Am zweiten Tag des Programms sitze ich in Henry Schlages „Who’s there besides foul weather“ (Thomas Bernhard Institut – Universität Mozarteum, Salzburg) und schaue dem berühmten König Lear dabei zu, wie er verzweifelt durch die Heide irrt. Die Inszenierung widmet sich dem Shakespeare’schen Stoff und bewegt sich suchend zwischen dem menschlichen Kern der Figur und machtkritischen Systemfragen. Was können wir bei der Auseinandersetzung mit diesem alten Text über den eigenen König in uns lernen? Und welche Sprache lässt sich dafür finden? „Who’s there besides foul weather“ entscheidet sich unter anderem für den Ausflug in eine Naturdoku des Filmemachers Werner Herzog – in das Bild eines stoischen Pinguins, der sich entgegen jeder Logik von seiner Gruppe entfernt, um abseits des Wassers, in den Weiten des Festlands, unbeirrt in den sicheren Tod zu watscheln –, und kehrt doch immer wieder zu dem Shakespeare’schen Text zurück. Nicht immer gehen solche Bilder auf. Doch sie erzählen davon, wie theatrales Denken sogar 400 Jahre alten Stoff immer wieder in Bewegung zu setzen vermag.

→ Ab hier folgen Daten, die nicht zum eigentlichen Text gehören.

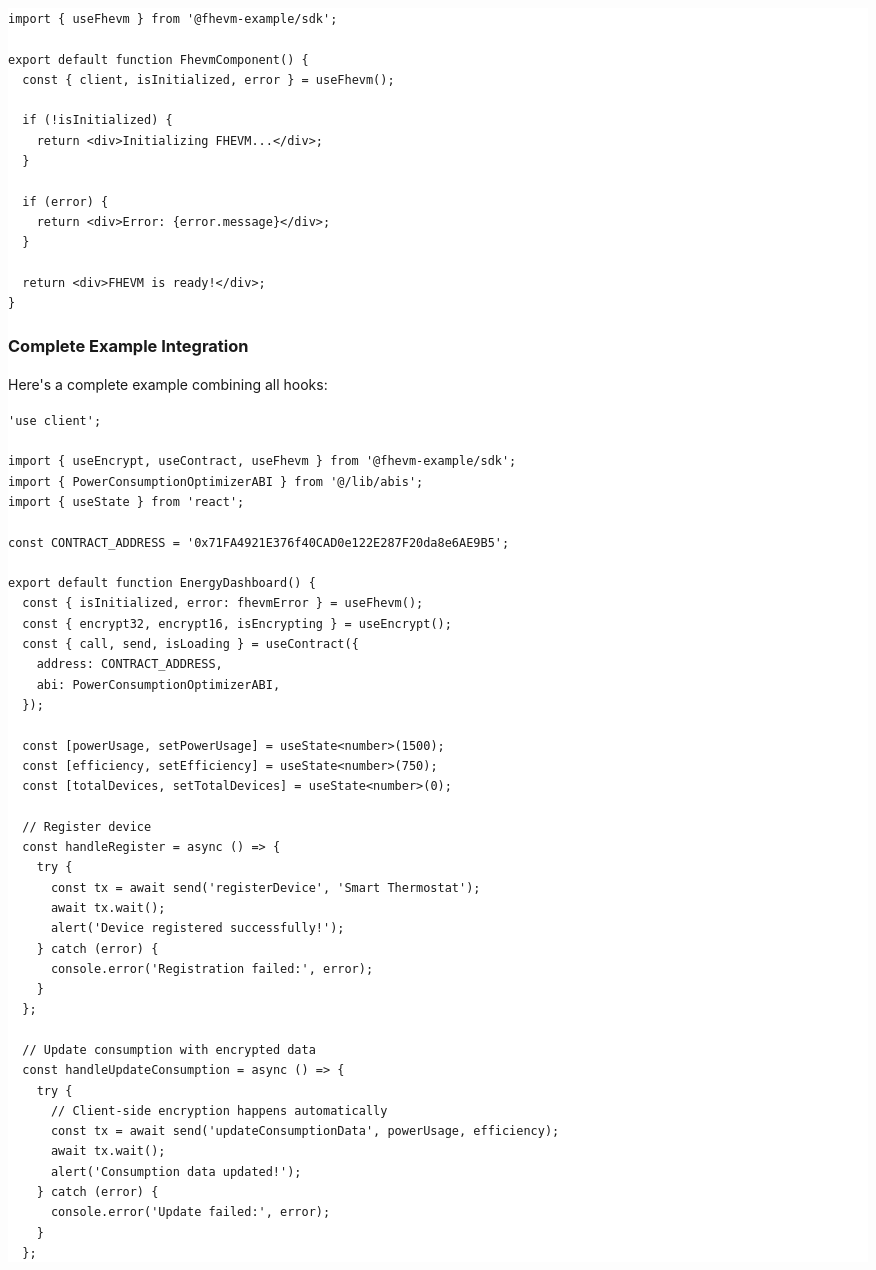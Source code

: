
 ```tsx
import { useFhevm } from '@fhevm-example/sdk';

export default function FhevmComponent() {
  const { client, isInitialized, error } = useFhevm();

  if (!isInitialized) {
    return <div>Initializing FHEVM...</div>;
  }

  if (error) {
    return <div>Error: {error.message}</div>;
  }

  return <div>FHEVM is ready!</div>;
}
```

### Complete Example Integration

Here's a complete example combining all hooks:

```tsx
'use client';

import { useEncrypt, useContract, useFhevm } from '@fhevm-example/sdk';
import { PowerConsumptionOptimizerABI } from '@/lib/abis';
import { useState } from 'react';

const CONTRACT_ADDRESS = '0x71FA4921E376f40CAD0e122E287F20da8e6AE9B5';

export default function EnergyDashboard() {
  const { isInitialized, error: fhevmError } = useFhevm();
  const { encrypt32, encrypt16, isEncrypting } = useEncrypt();
  const { call, send, isLoading } = useContract({
    address: CONTRACT_ADDRESS,
    abi: PowerConsumptionOptimizerABI,
  });

  const [powerUsage, setPowerUsage] = useState<number>(1500);
  const [efficiency, setEfficiency] = useState<number>(750);
  const [totalDevices, setTotalDevices] = useState<number>(0);

  // Register device
  const handleRegister = async () => {
    try {
      const tx = await send('registerDevice', 'Smart Thermostat');
      await tx.wait();
      alert('Device registered successfully!');
    } catch (error) {
      console.error('Registration failed:', error);
    }
  };

  // Update consumption with encrypted data
  const handleUpdateConsumption = async () => {
    try {
      // Client-side encryption happens automatically
      const tx = await send('updateConsumptionData', powerUsage, efficiency);
      await tx.wait();
      alert('Consumption data updated!');
    } catch (error) {
      console.error('Update failed:', error);
    }
  };
```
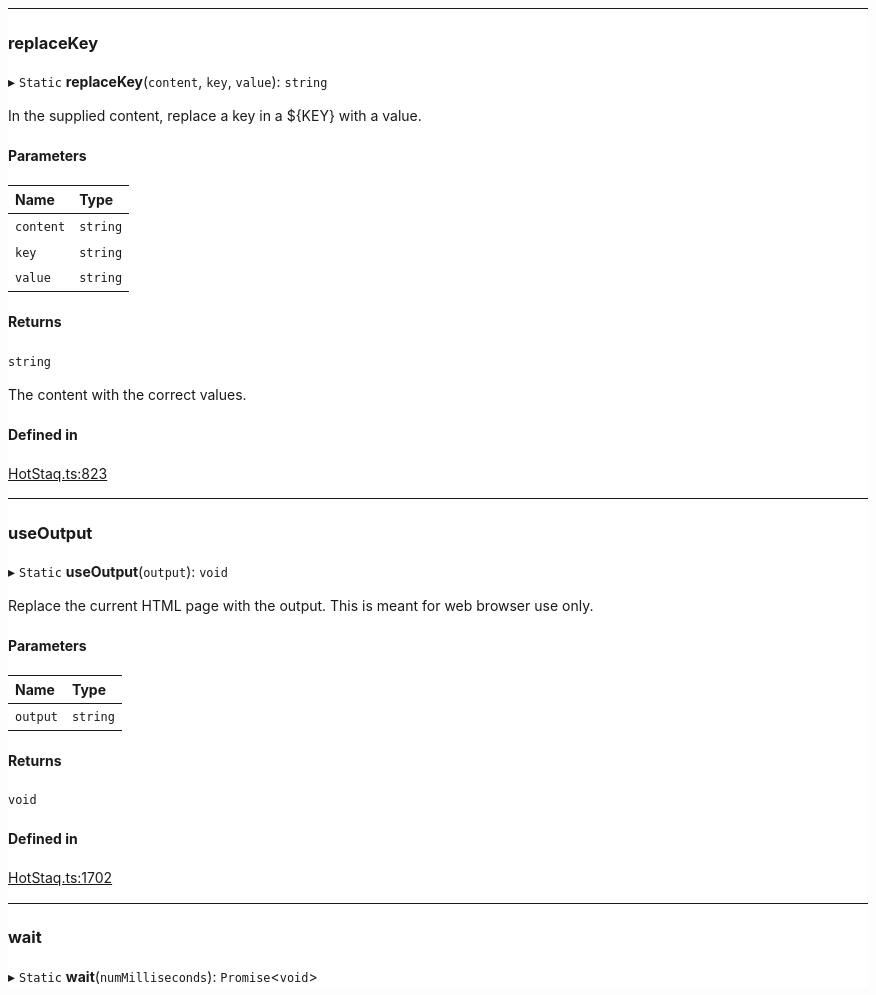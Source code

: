 ___

### replaceKey

▸ `Static` **replaceKey**(`content`, `key`, `value`): `string`

In the supplied content, replace a key in a ${KEY} with a value.

#### Parameters

| Name | Type |
| :------ | :------ |
| `content` | `string` |
| `key` | `string` |
| `value` | `string` |

#### Returns

`string`

The content with the correct values.

#### Defined in

[HotStaq.ts:823](https://github.com/OurFreeLight/HotStaq/blob/a27c8f4/src/HotStaq.ts#L823)

___

### useOutput

▸ `Static` **useOutput**(`output`): `void`

Replace the current HTML page with the output.
This is meant for web browser use only.

#### Parameters

| Name | Type |
| :------ | :------ |
| `output` | `string` |

#### Returns

`void`

#### Defined in

[HotStaq.ts:1702](https://github.com/OurFreeLight/HotStaq/blob/a27c8f4/src/HotStaq.ts#L1702)

___

### wait

▸ `Static` **wait**(`numMilliseconds`): `Promise`<`void`\>
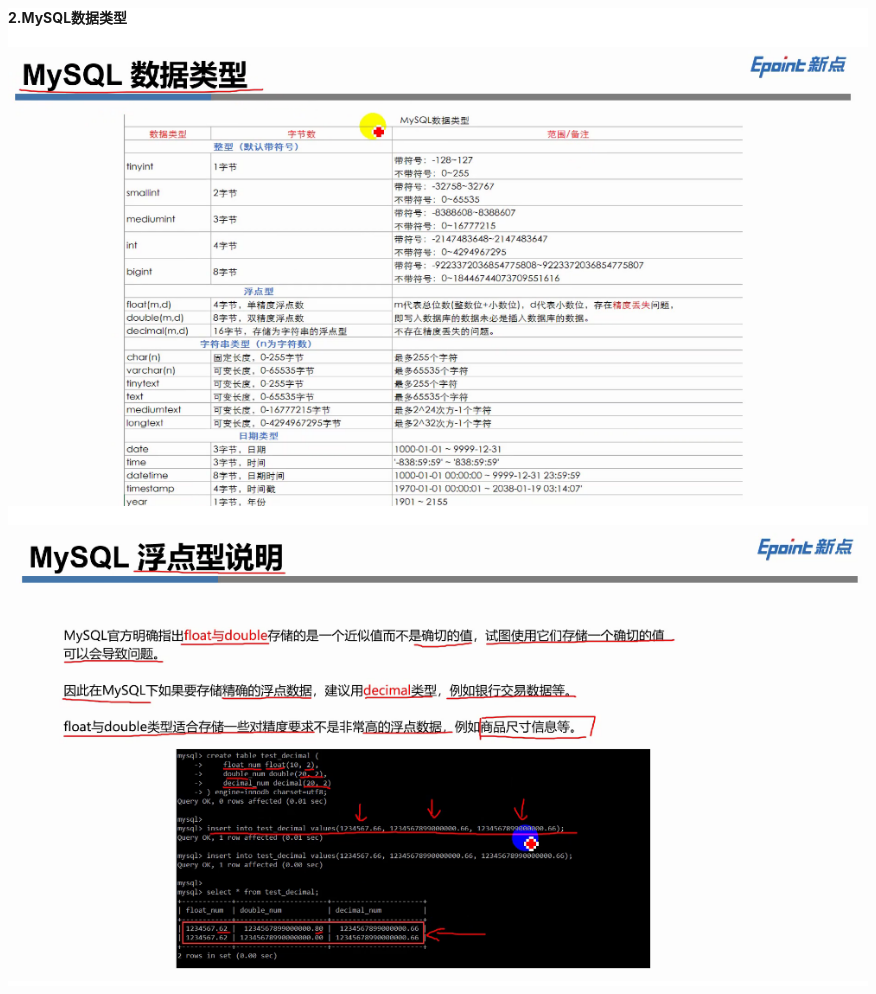 #### 2.MySQL数据类型

![image-20220518102142680](https://raw.githubusercontent.com/tyangjian/picture/main/sqle/202210171217210.png)

![image-20220518165852055](https://raw.githubusercontent.com/tyangjian/picture/main/sqle/202210171217340.png)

vier Darstellende auf einer dunklen Bühne, suchend

„Persephone. Das Wandern“, Bayerische Theaterakademie August Everding, München. Foto: Agnes Wiener

In der darauffolgenden Inszenierung – in Nick Tlustys Master-II-Inszenierung „Persephone. Das Wandern“ (Bayerische Theaterakademie August Everding, München) – verlassen wir die vertraute Sprachlichkeit eines kanonischen Textes. Die ersten Minuten der Inszenierung bewegen sich sogar außerhalb eines etablierten literarischen Systems; in einem Raum verzerrter Laute und suchenden Lichts. Von dort aus kämpfen sich die Performer:innen Schritt für Schritt in die uns bekannte Sprache hinein. Als eine Übersetzung von Persephones zyklischer Bewegung zwischen Welt und Unterwelt tastet die Inszenierung einen Zwischenraum ab, in dem sich so etwas wie schicksalshafte Vorahnungen zu artikulieren beginnen. Mit anderen Worten: Wir folgen einer Bewegung zwischen den Welten. Beinahe so, wie es die Übergänge zwischen diesen ersten vier Inszenierungen vom Publikum verlangen. Als eine Bewegung zwischen den Bühnensprachen, in der die theatrale Resilienz, von der Mleihi in ihrer Eröffnungsrede sprach, ein Gesicht bekommt; und in der sich die Schönheit theatraler Mehrsprachigkeit genüsslich ausbreitet. Eine Schönheit, die wir öfter feiern sollten.